This system also means that insurers end up with different rates for each drug company, so a brand of insulin that has a minimal co-pay under one insurance could cost the full list price under another.
Ms Marston has been tracking insulin list prices for years. By her calculations, for insulin alone, she’ll need close to $7m to live until she’s 70 if she pays out of pocket.
“It’s led to a situation where I decided I couldn’t have kids because I don’t feel financially stable enough,” Ms Marston says.
But drug manufacturers argue that very few people ever face paying list price.
Eli Lilly said in a statement to the BBC that 95% of people using Humalog in the US pay under $100 a month for their prescription, and that of the 600,000 using Humalog, “about 1,600 people without insurance have not utilised the [assistance] benefits we offer”.
Novo Nordisk and Sanofi detailed similar patient assistance programmes in their statements. And several diabetics I spoke to did say that these programmes helped them- if they qualified.
But another advocate, Kristen Daniels, says she was faced with a $2,400 price tag for one month of insulin and because she was technically insured, she couldn’t get assistance.
“I called my insurance, I called the manufacturer, and no one could help me because I hadn’t reached my deductible,” Ms Daniels says.
Pharmaceutical companies have also emphasised that rising list prices did not result in commensurate profits. Eli Lilly’s spokesman says their net price has actually gone down in the last five years; Sanofi’s said their insulin profits are 25% lower in 2019 than 2012.
According to a report by the American Diabetes Association (ADA) and the University of Southern California Center for Health Policy and Economics, between 2007 and 2016, major brand insulin list prices have increased by 252%, while net prices saw less growth at 57%.
And there are cheaper options in the US for some: WalMart insulin, for example, is a re-branded version of a Novo Nordisk formula which retails for around $25 per vial in most states. But the formula is older, less effective, and some, like Ms Marston, are allergic to it.
This is another key issue in the debate around skyrocketing insulin prices. Each formula works differently for each individual. It takes many T1 patients years to feel comfortable managing their dosing with a particular brand.

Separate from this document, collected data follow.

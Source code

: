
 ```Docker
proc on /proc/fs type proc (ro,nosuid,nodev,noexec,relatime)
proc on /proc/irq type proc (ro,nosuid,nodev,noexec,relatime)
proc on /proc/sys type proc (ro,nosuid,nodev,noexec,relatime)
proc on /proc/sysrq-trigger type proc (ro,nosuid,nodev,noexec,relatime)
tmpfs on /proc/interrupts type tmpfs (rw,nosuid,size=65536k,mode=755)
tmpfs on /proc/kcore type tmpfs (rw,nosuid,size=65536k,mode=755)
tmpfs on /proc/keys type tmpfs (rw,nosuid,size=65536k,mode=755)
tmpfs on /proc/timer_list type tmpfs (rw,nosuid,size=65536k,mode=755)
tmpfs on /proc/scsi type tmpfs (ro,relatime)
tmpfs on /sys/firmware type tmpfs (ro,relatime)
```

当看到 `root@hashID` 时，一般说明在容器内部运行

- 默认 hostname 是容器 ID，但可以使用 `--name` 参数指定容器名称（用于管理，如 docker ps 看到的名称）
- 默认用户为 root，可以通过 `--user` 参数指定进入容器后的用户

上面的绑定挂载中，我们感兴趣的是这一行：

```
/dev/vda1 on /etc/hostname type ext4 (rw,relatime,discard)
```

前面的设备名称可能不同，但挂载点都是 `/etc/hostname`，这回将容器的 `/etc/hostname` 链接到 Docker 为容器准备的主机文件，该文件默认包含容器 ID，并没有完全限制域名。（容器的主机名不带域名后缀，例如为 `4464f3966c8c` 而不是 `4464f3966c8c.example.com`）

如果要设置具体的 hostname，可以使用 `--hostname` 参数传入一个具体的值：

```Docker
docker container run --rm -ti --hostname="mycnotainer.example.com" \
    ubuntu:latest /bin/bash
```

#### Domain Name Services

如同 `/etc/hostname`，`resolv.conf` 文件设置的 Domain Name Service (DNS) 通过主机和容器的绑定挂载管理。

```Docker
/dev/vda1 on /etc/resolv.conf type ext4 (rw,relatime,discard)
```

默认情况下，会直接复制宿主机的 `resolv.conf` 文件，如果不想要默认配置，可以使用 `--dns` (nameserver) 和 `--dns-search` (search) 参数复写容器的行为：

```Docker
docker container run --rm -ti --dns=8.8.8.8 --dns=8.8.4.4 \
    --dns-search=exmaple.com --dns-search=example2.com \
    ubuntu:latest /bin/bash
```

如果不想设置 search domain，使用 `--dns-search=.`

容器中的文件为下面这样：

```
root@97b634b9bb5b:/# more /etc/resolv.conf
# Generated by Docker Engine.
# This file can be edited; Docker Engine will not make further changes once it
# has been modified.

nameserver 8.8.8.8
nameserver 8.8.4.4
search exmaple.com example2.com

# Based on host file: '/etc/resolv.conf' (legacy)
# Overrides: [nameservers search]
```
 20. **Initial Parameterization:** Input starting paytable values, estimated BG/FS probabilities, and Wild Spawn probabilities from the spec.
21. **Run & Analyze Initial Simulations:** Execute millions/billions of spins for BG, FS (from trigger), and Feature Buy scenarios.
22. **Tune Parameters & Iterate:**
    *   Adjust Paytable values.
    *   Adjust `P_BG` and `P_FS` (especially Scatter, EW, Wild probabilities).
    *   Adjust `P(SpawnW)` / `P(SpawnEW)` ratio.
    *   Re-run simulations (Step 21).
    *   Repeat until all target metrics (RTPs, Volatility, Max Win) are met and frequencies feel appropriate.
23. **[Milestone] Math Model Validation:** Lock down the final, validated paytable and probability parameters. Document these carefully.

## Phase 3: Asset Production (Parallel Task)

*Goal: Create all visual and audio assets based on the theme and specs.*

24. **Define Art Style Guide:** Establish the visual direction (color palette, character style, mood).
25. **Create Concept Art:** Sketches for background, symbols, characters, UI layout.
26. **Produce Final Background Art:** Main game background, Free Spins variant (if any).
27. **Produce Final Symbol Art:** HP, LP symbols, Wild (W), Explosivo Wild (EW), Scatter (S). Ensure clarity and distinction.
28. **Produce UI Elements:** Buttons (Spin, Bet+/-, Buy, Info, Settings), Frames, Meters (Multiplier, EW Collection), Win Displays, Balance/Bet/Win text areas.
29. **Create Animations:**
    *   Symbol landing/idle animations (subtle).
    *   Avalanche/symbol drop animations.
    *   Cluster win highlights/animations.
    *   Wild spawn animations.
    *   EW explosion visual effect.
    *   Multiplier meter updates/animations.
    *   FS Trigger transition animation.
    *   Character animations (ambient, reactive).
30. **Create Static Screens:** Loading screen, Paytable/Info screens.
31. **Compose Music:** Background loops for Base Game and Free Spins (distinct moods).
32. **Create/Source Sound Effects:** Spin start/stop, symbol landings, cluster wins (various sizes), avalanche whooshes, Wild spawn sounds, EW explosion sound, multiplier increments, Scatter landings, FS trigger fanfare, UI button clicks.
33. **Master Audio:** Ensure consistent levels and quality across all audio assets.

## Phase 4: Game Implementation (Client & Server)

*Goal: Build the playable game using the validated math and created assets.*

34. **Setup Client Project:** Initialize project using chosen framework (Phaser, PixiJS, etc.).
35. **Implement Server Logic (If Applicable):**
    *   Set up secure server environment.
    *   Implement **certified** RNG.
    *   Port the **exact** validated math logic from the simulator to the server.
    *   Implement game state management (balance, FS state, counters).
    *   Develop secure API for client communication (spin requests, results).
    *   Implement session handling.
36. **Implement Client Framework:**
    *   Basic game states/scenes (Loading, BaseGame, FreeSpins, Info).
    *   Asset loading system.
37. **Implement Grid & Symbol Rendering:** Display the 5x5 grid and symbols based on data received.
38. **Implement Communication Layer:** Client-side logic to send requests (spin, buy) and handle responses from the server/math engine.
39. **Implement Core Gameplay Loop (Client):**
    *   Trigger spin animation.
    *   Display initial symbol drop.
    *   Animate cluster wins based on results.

Several diabetics I spoke to say they have been forced to switch insulins by their insurance plans – even against the recommendation of their physicians – if they wanted to avoid paying the list price for their preferred brand.
The ADA says this “non-medical switching” is more than an inconvenience – it’s potentially dangerous, requiring constant monitoring on the patient’s part and consultations with a physician.
Serious or permanent complications like blindness or kidney disease can arise if a diabetic is put through too many extreme sugar highs and lows.
In America, where insurance coverage goes hand-in-hand with employment and options are limited, many T1 diabetics make sacrifices in other parts of their lives to keep affording insulin – whether that’s staying with a stressful job or switching insulin formulas at the behest of an insurer.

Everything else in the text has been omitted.